Their effort paid off in the fall of 2002, when a story critical of the administration's case for war generated a small, but encouraging, response. "We got two or three unsolicited calls from people in government saying, 'You're asking the right questions. Keep it up,'" Landay recalls.
With three of Knight Ridder's newspapers in cities with military bases
providing a large number of troops for the war — Lexington, Kentucky; Macon, Georgia; and Fort Worth, Texas —
Landay says the chain had a special
obligation to the story.
At first, Hoyt says, Knight Ridder papers gave Landay and Strobel's stories inconsistent play. But "as time went by, the play got better and better."
And the heat, hotter.
"As the pressure built on the administration and their case got shakier and shakier, there was obviously a lot greater stress, and there was some shouting that was done at us over the telephone," Hoyt says. Some of those calls came from well-known names in high places, Bureau Chief John Walcott adds, declining to drop any names.

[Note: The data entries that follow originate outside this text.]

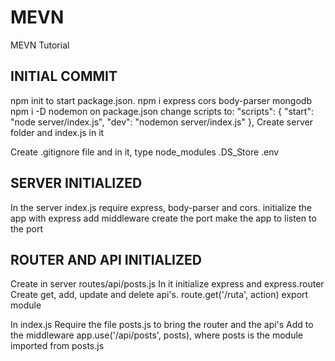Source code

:# MEVN
MEVN Tutorial

## INITIAL COMMIT
npm init to start package.json.
npm i express cors body-parser mongodb
npm i -D nodemon
on package.json change scripts to:
    "scripts": {
        "start": "node server/index.js",
        "dev": "nodemon server/index.js"
    },
Create server folder and index.js in it

Create .gitignore file and in it, type
node_modules
.DS_Store
.env

## SERVER INITIALIZED
In the server index.js
require express, body-parser and cors.
initialize the app with express
add middleware
create the port 
make the app to listen to the port

## ROUTER AND API INITIALIZED
Create in server routes/api/posts.js
In it initialize express and express.router
Create get, add, update and delete api's.
    route.get('/ruta', action)
export module

In index.js
Require the file posts.js to bring the router and the api's
Add to the middleware
    app.use('/api/posts', posts), where posts is the module imported from posts.js






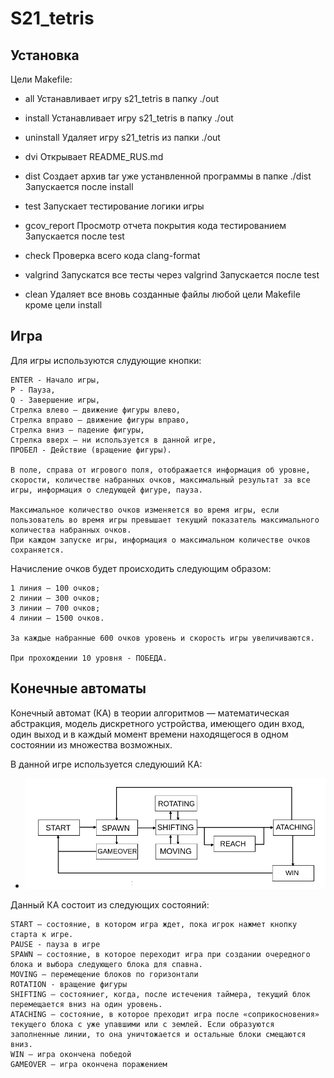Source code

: # S21_tetris

## Установка

Цели Makefile:

- all 
Устанавливает игру s21_tetris в папку ./out

- install
Устанавливает игру s21_tetris в папку ./out

- uninstall 
Удаляет игру s21_tetris из папки ./out
 
- dvi
Открывает README_RUS.md

- dist
Создает архив tar уже устанвленной программы в папке ./dist
Запускается после install

- test
Запускает тестирование логики игры

- gcov_report
Просмотр отчета покрытия кода тестированием
Запускается после test

- check
Проверка всего кода clang-format

- valgrind
 Запускатся все тесты через valgrind
 Запускается после test
 
- clean
Удаляет все вновь созданные файлы любой цели Makefile кроме цели install


## Игра

Для игры используются слудующие кнопки:

    ENTER - Начало игры,
    P - Пауза,
    Q - Завершение игры,
    Стрелка влево — движение фигуры влево,
    Стрелка вправо — движение фигуры вправо,
    Стрелка вниз — падение фигуры,
    Стрелка вверх — ни используется в данной игре,
    ПРОБЕЛ - Действие (вращение фигуры).
    
    В поле, справа от игрового поля, отображается информация об уровне, скорости, количестве набранных очков, максимальный результат за все игры, информация о следующей фигуре, пауза.
    
    Максимальное количество очков изменяется во время игры, если пользователь во время игры превышает текущий показатель максимального количества набранных очков.
    При каждом запуске игры, информация о максимальном количестве очков сохраняется.

Начисление очков будет происходить следующим образом:

    1 линия — 100 очков;
    2 линии — 300 очков;
    3 линии — 700 очков;
    4 линии — 1500 очков.	
    
    За каждые набранные 600 очков уровень и скорость игры увеличиваются.
    
    При прохождении 10 уровня - ПОБЕДА.
    
## Конечные автоматы

Конечный автомат (КА) в теории алгоритмов — математическая абстракция, модель дискретного устройства, имеющего один вход, один выход и в каждый момент времени находящегося в одном состоянии из множества возможных.

В данной игре используется следуюший КА:

- ![KA](automat.png)

Данный КА состоит из следующих состояний:

    START — состояние, в котором игра ждет, пока игрок нажмет кнопку старта к игре.
    PAUSE - пауза в игре
    SPAWN — состояние, в которое переходит игра при создании очередного блока и выбора следующего блока для спавна.
    MOVING — перемещение блоков по горизонтали
    ROTATION - вращение фигуры
    SHIFTING — состояниеr, когда, после истечения таймера, текущий блок перемещается вниз на один уровень.
    ATACHING — состояние, в которое преходит игра после «соприкосновения» текущего блока с уже упавшими или с землей. Если образуются заполненные линии, то она уничтожается и остальные блоки смещаются вниз.
    WIN — игра окончена победой
    GAMEOVER — игра окончена поражением

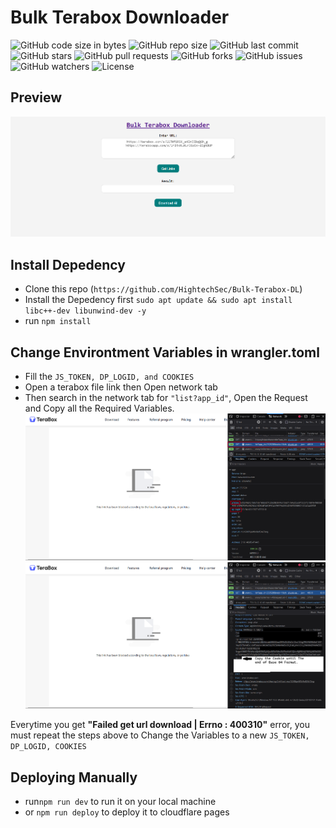 # Bulk Terabox Downloader
![GitHub code size in bytes](https://img.shields.io/github/languages/code-size/HightechSec/Bulk-Terabox-DL)
![GitHub repo size](https://img.shields.io/github/repo-size/HightechSec/Bulk-Terabox-DL)
![GitHub last commit](https://img.shields.io/github/last-commit/HightechSec/Bulk-Terabox-DL)
![GitHub stars](https://img.shields.io/github/stars/HightechSec/Bulk-Terabox-DL)
![GitHub pull requests](https://img.shields.io/github/issues-pr/HightechSec/Bulk-Terabox-DL)
![GitHub forks](https://img.shields.io/github/forks/HightechSec/Bulk-Terabox-DL)
![GitHub issues](https://img.shields.io/github/issues/HightechSec/Bulk-Terabox-DL)
![GitHub watchers](https://img.shields.io/github/watchers/HightechSec/Bulk-Terabox-DL)
![License](https://img.shields.io/badge/License-GPL-blue.svg?style=flat)

## Preview
![1](https://raw.githubusercontent.com/HightechSec/Bulk-Terabox-DL/main/img/Preview.png)

## Install Depedency

- Clone this repo (`https://github.com/HightechSec/Bulk-Terabox-DL`)
- Install the Depedency first `sudo apt update && sudo apt install libc++-dev libunwind-dev -y`
- run `npm install`

## Change Environtment Variables in wrangler.toml 
- Fill the `JS_TOKEN, DP_LOGID, and COOKIES`
- Open a terabox file link then Open network tab
- Then search in the network tab for `"list?app_id"`, Open the Request and Copy all the Required Variables.
![1](https://raw.githubusercontent.com/HightechSec/Bulk-Terabox-DL/main/img/JS-Token.png)
![2](https://raw.githubusercontent.com/HightechSec/Bulk-Terabox-DL/main/img/Cookie.png) 

Everytime you get **"Failed get url download | Errno : 400310"** error, you must repeat the steps above to Change the Variables to a new `JS_TOKEN, DP_LOGID, COOKIES`

## Deploying Manually 
- run`npm run dev` to run it on your local machine
- or `npm run deploy` to deploy it to cloudflare pages
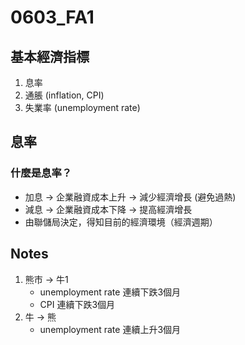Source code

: # 0603_FA1
## 基本經濟指標
1. 息率
2. 通脹 (inflation, CPI)
3. 失業率 (unemployment rate)

## 息率
### 什麼是息率？
* 加息 -> 企業融資成本上升 -> 減少經濟增長 (避免過熱)
* 減息 -> 企業融資成本下降 -> 提高經濟增長
* 由聯儲局決定，得知目前的經濟環境（經濟週期）

## Notes
1. 熊市 -> 牛1
	* unemployment rate 連續下跌3個月
	* CPI 連續下跌3個月
2. 牛 -> 熊
	* unemployment rate 連續上升3個月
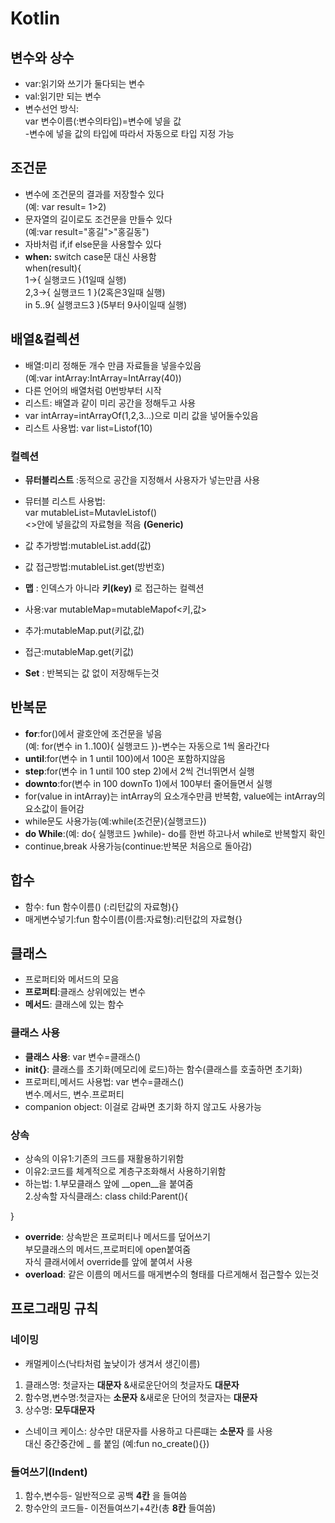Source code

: # Kotlin
## 변수와 상수
* var:읽기와 쓰기가 둘다되는 변수
* val:읽기만 되는 변수
* 변수선언 방식:   
var 변수이름(:변수의타입)=변수에 넣을 값   
-변수에 넣을 값의 타입에 따라서 자동으로 타입 지정 가능
## 조건문
* 변수에 조건문의 결과를 저장할수 있다   
(예: var result= 1>2)
* 문자열의 길이로도 조건문을 만들수 있다   
(예:var result="홍길">"홍길동")
* 자바처럼 if,if else문을 사용할수 있다
* __when:__ switch case문 대신 사용함   
when(result){   
    1->{
        실행코드
    }(1일때 실행)   
    2,3->{
        실행코드 1
    }(2혹은3일때 실행)   
    in 5..9{
        실행코드3
    }(5부터 9사이일때 실행)

## 배열&컬렉션
* 배열:미리 정해둔 개수 만큼 자료들을 넣을수있음   
(예:var intArray:IntArray=IntArray(40))
* 다른 언어의 배열처럼 0번방부터 시작
* 리스트: 배열과 같이 미리 공간을 정해두고 사용
* var intArray=intArrayOf(1,2,3...)으로 미리 값을 넣어둘수있음
* 리스트 사용법: var list=Listof<Int>(10)
### 컬렉션
* __뮤터블리스트__ :동적으로 공간을 지정해서 사용자가 넣는만큼 사용

* 뮤터블 리스트 사용법:   
var mutableList=MutavleListof<Int>()   
<>안에 넣을값의 자료형을 적음 __(Generic)__
* 값 추가방법:mutableList.add(값)
* 값 접근방법:mutableList.get(방번호)

* __맵__ : 인덱스가 아니라 __키(key)__ 로 접근하는 컬렉션
* 사용:var mutableMap=mutableMapof<키,값>
* 추가:mutableMap.put(키값,값)
* 접근:mutableMap.get(키값)

* __Set__ : 반복되는 값 없이 저장해두는것 
## 반복문
* __for__:for()에서 괄호안에 조건문을 넣음   
(예: for(변수 in 1..100){
실행코드
})-변수는 자동으로 1씩 올라간다
* __until__:for(변수 in 1 until 100)에서 100은 포함하지않음
* __step__:for(변수 in 1 until 100 step 2)에서 2씩 건너뛰면서 실행
* __downto__:for(변수 in 100 downTo 1)에서 100부터 줄어들면서 실행
* for(value in intArray)는 intArray의 요소개수만큼 반복함, value에는 intArray의 요소값이 들어감
* while문도 사용가능(예:while(조건문){실행코드})
* __do While__:(예: do{
    실행코드
}while)- do를 한번 하고나서 while로 반복할지 확인
* continue,break 사용가능(continue:반복문 처음으로 돌아감)
## 합수
* 함수: fun 함수이름() (:리턴값의 자료형){}
* 매게변수넣기:fun 함수이름(이름:자료형):리턴값의 자료형{}
## 클래스
* 프로퍼티와 메서드의 모음
* __프로퍼티__:클래스 상위에있는 변수
* __메서드__: 클래스에 있는 함수
### 클래스 사용
* __클래스 사용__: var 변수=클래스()
* __init{}__: 클래스를 초기화(메모리에 로드)하는 함수(클래스를 호출하면 초기화)
* 프로퍼티,메서드 사용법: var 변수=클래스()   
변수.메서드, 변수.프로퍼티
* companion object: 이걸로 감싸면 초기화 하지 않고도 사용가능
### 상속
* 상속의 이유1:기존의 크드를 재활용하기위함
* 이유2:코드를 체계적으로 계층구조화해서 사용하기위함
* 하는법: 1.부모클래스 앞에 __open__을 붙여줌   
2.상속할 자식클래스: class child:Parent(){

}
* __override__: 상속받은 프로퍼티나 메서드를 덮어쓰기   
부모클래스의 메서드,프로퍼티에 open붙여줌   
자식 클래서에서 override를 앞에 붙여서 사용
* __overload__: 같은 이름의 메서드를 매게변수의 형태를 다르게해서 접근할수 있는것
## 프로그래밍 규칙
### 네이밍
* 캐멀케이스(낙타처럼 높낮이가 생겨서 생긴이름)
1. 클래스명: 첫글자는 __대문자__ &새로운단어의 첫글자도 __대문자__
2. 함수명,변수명:첫글자는 __소문자__ &새로운 단어의 첫글자는 __대문자__
3. 상수명: __모두대문자__
* 스네이크 케이스: 상수만 대문자를 사용하고 다른떄는 __소문자__ 를 사용   
대신 중간중간에 _ 를 붙임 (예:fun no_create(){})
### 들여쓰기(Indent)
1. 함수,변수등- 일반적으로 공백 __4칸__ 을 들여씀
2. 항수안의 코드들- 이전들여쓰기+4칸(총 __8칸__ 들여씀)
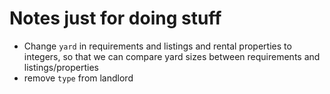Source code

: # Notes just for doing stuff

- Change `yard` in requirements and listings and rental properties to integers, so that we can compare yard sizes between requirements and listings/properties
- remove `type` from landlord
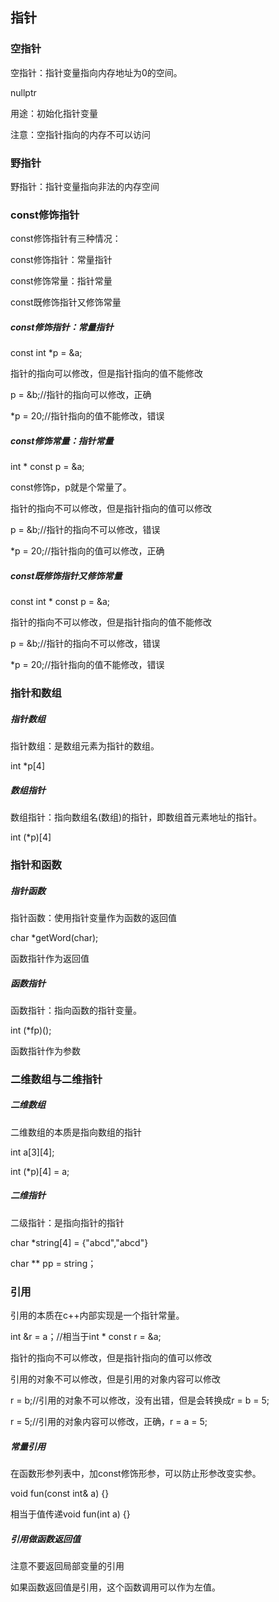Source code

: ## 指针

### 空指针

空指针：指针变量指向内存地址为0的空间。

nullptr

用途：初始化指针变量

注意：空指针指向的内存不可以访问

### 野指针

野指针：指针变量指向非法的内存空间

### const修饰指针

const修饰指针有三种情况：

const修饰指针：常量指针

const修饰常量：指针常量

const既修饰指针又修饰常量

##### const修饰指针：常量指针

const int *p = &a;

指针的指向可以修改，但是指针指向的值不能修改

p = &b;//指针的指向可以修改，正确

*p = 20;//指针指向的值不能修改，错误

##### const修饰常量：指针常量

int * const p = &a;

const修饰p，p就是个常量了。

指针的指向不可以修改，但是指针指向的值可以修改

p = &b;//指针的指向不可以修改，错误

*p = 20;//指针指向的值可以修改，正确

##### const既修饰指针又修饰常量

const int * const p = &a;

指针的指向不可以修改，但是指针指向的值不能修改

p = &b;//指针的指向不可以修改，错误

*p = 20;//指针指向的值不能修改，错误

### 指针和数组

##### 指针数组

指针数组：是数组元素为指针的数组。

int *p[4]

##### 数组指针

数组指针：指向数组名(数组)的指针，即数组首元素地址的指针。

int (*p)[4] 

### 指针和函数

##### 指针函数

指针函数：使用指针变量作为函数的返回值

char *getWord(char);

函数指针作为返回值

##### 函数指针

函数指针：指向函数的指针变量。

int (*fp)(); 

函数指针作为参数

### 二维数组与二维指针

##### 二维数组

二维数组的本质是指向数组的指针

int a\[3][4];

int (*p)[4] = a;

##### 二维指针

二级指针：是指向指针的指针

char *string[4] = {"abcd","abcd"}

char ** pp = string；

### 引用

引用的本质在c++内部实现是一个指针常量。

int &r = a；//相当于int * const r = &a;

指针的指向不可以修改，但是指针指向的值可以修改

引用的对象不可以修改，但是引用的对象内容可以修改

r = b;//引用的对象不可以修改，没有出错，但是会转换成r = b = 5;

r = 5;//引用的对象内容可以修改，正确，r = a = 5;

##### 常量引用

在函数形参列表中，加const修饰形参，可以防止形参改变实参。

void fun(const int& a) {}

相当于值传递void fun(int a) {}

##### 引用做函数返回值

注意不要返回局部变量的引用

如果函数返回值是引用，这个函数调用可以作为左值。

Around that time, the White House turned up the pressure, Strobel says, and "tried to freeze us out of briefings."
Landay adds: "I think this administration may have a fairly punitive policy when it comes to journalists who get in their face. And if you talk to some White House reporters, there is a fear of losing access." He says that fear may have played into the relatively uncritical approach of news organizations like the Times.
Another likely factor in that equation were the calls for national unity following the terrorist attacks in New York and Washington. "Many other news organizations were willing to give the administration the benefit of the doubt, particularly in the post-9/11 environment," Strobel says. "We were not."
The Times' editor's note, which acknowledges Knight Ridder in its seventh paragraph, applauds the chain's efforts to examine "the failings of American and allied intelligence" in Iraq, adding, "it is past time we turn the same light on ourselves."
The note suggests a variety of reasons for the paper's failings, everything from the faults of "individual reporters" (without naming any) to editors "perhaps too intent on rushing scoops into the paper" to a lack of proper follow-ups, especially when key sources for several Times accounts were later found not to be credible.
The Times declined to elaborate on the editor's note.
Susan Moeller, a University of Maryland journalism professor who has studied the way various news organizations covered questions about weapons of mass destruction, says a "patriotic bounce from 9/11" is one of the best ways to explain the disparity in stories. When most of the media covered reports of WMD in North Korea, news outlets made clear the uncertainty of those claims. With Iraq, it was more or less stated as fact that Hussein had weapons of mass destruction "and the question is, 'What do we do with them?' " Moeller says.
Few, if any, covered Iraq differently, but, Moeller says, "Knight Ridder was among them."
"We felt they were ahead of the curve with some of their stories," says Carl Leubsdorf, Washington bureau chief for the Dallas Morning News and a member of the panel that judged entries for the Clapper award. "They sort of set the ball rolling about whether the CIA had provided proper information to the administration and whether the administration made proper use of it."
Strobel says it has been a "dream story" to cover. It's also the most important story any reporter can cover, Hoyt adds.
"Anytime the nation is about to go to war and commit itself to something that drastic, there ought to be a full and open examination of a case and everything ought to be out there for people to see and make judgements about," Hoyt says. "That really was not the case here."
"I think the failure of the media in general in covering this story," Landay says, "is as egregious as the intelligence failure."